[WHAT TO WORK ON] Search the data below for the string "hacer". Extract every line that contains it.

[Extracted records]
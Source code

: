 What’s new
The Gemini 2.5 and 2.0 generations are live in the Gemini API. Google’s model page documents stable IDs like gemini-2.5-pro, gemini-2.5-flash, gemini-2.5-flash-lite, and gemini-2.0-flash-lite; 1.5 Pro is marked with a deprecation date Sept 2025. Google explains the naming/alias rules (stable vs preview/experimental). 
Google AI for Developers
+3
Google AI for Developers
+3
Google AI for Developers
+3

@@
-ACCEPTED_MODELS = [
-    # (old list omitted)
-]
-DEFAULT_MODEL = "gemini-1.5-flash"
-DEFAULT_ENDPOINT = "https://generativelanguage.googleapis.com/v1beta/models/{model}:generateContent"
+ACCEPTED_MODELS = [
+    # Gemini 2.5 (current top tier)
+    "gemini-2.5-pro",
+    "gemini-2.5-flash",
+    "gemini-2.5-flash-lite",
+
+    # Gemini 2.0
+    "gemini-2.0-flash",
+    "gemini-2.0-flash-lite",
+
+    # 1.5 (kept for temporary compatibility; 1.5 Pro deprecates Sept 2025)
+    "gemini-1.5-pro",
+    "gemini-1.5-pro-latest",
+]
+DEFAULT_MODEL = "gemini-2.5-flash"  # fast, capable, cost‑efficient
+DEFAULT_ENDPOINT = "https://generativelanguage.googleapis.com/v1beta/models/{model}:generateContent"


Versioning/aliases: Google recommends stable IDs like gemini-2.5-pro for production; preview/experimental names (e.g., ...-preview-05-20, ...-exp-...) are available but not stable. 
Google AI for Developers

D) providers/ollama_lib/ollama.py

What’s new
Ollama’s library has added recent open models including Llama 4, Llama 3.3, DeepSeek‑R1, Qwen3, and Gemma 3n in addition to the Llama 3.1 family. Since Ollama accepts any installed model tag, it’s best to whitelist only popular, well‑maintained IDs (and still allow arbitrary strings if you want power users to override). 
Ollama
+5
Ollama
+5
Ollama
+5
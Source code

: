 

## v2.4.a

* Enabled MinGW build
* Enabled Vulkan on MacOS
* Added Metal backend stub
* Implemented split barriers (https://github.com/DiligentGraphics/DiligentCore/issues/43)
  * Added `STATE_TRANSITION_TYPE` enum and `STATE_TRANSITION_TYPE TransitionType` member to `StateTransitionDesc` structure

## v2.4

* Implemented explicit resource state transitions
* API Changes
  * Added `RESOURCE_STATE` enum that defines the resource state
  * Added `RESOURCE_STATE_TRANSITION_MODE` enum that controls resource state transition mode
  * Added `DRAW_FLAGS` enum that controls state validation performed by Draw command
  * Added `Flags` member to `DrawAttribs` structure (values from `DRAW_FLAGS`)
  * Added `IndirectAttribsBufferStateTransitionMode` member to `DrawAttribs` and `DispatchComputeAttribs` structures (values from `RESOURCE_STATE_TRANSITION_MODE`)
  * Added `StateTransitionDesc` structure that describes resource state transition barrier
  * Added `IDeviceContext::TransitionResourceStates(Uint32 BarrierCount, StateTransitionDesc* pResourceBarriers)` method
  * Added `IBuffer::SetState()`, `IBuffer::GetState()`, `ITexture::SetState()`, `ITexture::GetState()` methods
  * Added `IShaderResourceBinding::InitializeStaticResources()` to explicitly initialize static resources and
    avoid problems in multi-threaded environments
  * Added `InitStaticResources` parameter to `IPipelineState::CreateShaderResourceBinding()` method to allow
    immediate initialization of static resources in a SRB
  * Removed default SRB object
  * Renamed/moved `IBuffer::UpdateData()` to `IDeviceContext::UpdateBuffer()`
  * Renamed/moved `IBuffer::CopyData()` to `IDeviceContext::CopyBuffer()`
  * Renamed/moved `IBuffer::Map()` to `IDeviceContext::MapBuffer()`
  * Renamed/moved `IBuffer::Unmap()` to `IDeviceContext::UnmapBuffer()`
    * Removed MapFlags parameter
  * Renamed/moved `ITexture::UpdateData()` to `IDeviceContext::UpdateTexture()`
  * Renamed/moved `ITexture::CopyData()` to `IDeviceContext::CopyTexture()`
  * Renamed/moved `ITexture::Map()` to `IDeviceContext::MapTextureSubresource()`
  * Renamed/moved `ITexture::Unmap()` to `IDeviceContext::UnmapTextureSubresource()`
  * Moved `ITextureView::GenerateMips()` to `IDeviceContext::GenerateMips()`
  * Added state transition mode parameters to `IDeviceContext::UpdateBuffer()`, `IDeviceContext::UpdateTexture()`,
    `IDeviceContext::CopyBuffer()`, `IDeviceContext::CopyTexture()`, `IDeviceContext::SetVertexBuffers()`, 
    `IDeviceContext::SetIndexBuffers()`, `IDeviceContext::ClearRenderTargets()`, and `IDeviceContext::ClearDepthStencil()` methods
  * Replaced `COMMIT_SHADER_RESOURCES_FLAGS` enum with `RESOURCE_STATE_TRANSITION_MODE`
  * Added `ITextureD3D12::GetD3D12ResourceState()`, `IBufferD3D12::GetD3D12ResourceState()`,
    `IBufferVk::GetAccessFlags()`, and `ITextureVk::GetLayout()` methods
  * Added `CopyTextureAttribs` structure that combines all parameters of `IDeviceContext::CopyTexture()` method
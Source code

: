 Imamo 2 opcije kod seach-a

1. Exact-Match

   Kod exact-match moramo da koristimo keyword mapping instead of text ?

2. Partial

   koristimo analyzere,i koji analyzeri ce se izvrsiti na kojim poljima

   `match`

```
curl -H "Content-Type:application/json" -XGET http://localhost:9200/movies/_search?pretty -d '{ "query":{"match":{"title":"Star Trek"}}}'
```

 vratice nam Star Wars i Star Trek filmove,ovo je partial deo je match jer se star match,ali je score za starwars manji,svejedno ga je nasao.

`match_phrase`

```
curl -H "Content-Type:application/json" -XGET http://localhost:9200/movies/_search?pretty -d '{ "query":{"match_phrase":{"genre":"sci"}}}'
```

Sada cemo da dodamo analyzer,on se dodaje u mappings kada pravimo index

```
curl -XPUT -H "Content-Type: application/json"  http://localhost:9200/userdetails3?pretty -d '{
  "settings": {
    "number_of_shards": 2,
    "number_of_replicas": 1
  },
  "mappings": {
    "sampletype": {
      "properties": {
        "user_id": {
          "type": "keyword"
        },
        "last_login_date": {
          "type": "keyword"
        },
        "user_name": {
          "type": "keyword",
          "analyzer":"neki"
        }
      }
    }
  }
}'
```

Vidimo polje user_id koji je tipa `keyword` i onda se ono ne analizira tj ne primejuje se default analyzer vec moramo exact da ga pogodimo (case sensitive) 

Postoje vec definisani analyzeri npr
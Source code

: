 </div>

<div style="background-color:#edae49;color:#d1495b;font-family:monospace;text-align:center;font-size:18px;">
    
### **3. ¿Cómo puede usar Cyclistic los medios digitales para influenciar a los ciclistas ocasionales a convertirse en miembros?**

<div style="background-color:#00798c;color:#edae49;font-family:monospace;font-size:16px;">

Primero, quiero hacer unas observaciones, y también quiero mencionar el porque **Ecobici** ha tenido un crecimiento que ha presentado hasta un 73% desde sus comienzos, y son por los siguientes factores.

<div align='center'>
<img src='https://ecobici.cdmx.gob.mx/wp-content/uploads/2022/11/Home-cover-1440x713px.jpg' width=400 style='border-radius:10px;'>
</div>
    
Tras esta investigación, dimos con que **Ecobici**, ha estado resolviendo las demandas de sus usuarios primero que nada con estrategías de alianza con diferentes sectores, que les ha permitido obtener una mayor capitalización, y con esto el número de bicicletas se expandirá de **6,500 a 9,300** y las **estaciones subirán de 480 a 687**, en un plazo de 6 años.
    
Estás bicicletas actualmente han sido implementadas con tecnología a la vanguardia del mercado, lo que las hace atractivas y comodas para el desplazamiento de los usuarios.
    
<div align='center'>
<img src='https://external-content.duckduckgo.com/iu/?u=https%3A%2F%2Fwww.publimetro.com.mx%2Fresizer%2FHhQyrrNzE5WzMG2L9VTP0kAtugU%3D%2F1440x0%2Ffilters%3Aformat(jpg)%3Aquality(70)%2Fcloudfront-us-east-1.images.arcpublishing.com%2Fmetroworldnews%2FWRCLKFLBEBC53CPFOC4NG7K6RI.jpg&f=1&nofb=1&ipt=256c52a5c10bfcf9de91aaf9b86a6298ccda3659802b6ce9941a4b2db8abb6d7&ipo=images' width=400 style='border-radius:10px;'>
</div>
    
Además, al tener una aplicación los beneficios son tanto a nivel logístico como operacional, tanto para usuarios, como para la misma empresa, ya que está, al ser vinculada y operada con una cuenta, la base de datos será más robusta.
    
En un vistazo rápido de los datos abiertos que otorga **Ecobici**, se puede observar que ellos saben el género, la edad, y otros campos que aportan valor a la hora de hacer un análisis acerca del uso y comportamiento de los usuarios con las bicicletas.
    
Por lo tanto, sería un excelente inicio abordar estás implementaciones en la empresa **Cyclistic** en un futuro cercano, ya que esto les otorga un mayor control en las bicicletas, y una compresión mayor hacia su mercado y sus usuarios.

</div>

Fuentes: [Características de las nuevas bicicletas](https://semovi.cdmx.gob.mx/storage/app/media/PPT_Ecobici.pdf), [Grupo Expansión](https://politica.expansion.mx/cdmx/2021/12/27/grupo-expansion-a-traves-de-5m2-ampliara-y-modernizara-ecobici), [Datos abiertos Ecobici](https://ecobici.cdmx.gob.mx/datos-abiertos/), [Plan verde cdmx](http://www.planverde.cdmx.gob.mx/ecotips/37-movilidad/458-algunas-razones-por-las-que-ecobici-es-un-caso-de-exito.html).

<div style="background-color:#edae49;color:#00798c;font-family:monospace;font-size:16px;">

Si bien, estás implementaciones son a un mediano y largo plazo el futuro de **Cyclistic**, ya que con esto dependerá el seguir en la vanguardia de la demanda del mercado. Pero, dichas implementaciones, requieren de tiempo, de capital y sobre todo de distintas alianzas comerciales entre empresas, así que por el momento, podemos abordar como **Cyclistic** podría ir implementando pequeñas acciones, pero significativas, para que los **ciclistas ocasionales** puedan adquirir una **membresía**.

[SOLUTION FOR THIS PROBLEM]
Primero, quiero hacer unas observaciones, y también quiero mencionar el porque **Ecobici** ha tenido un crecimiento que ha presentado hasta un 73% desde sus comienzos, y son por los siguientes factores.
En un vistazo rápido de los datos abiertos que otorga **Ecobici**, se puede observar que ellos saben el género, la edad, y otros campos que aportan valor a la hora de hacer un análisis acerca del uso y comportamiento de los usuarios con las bicicletas.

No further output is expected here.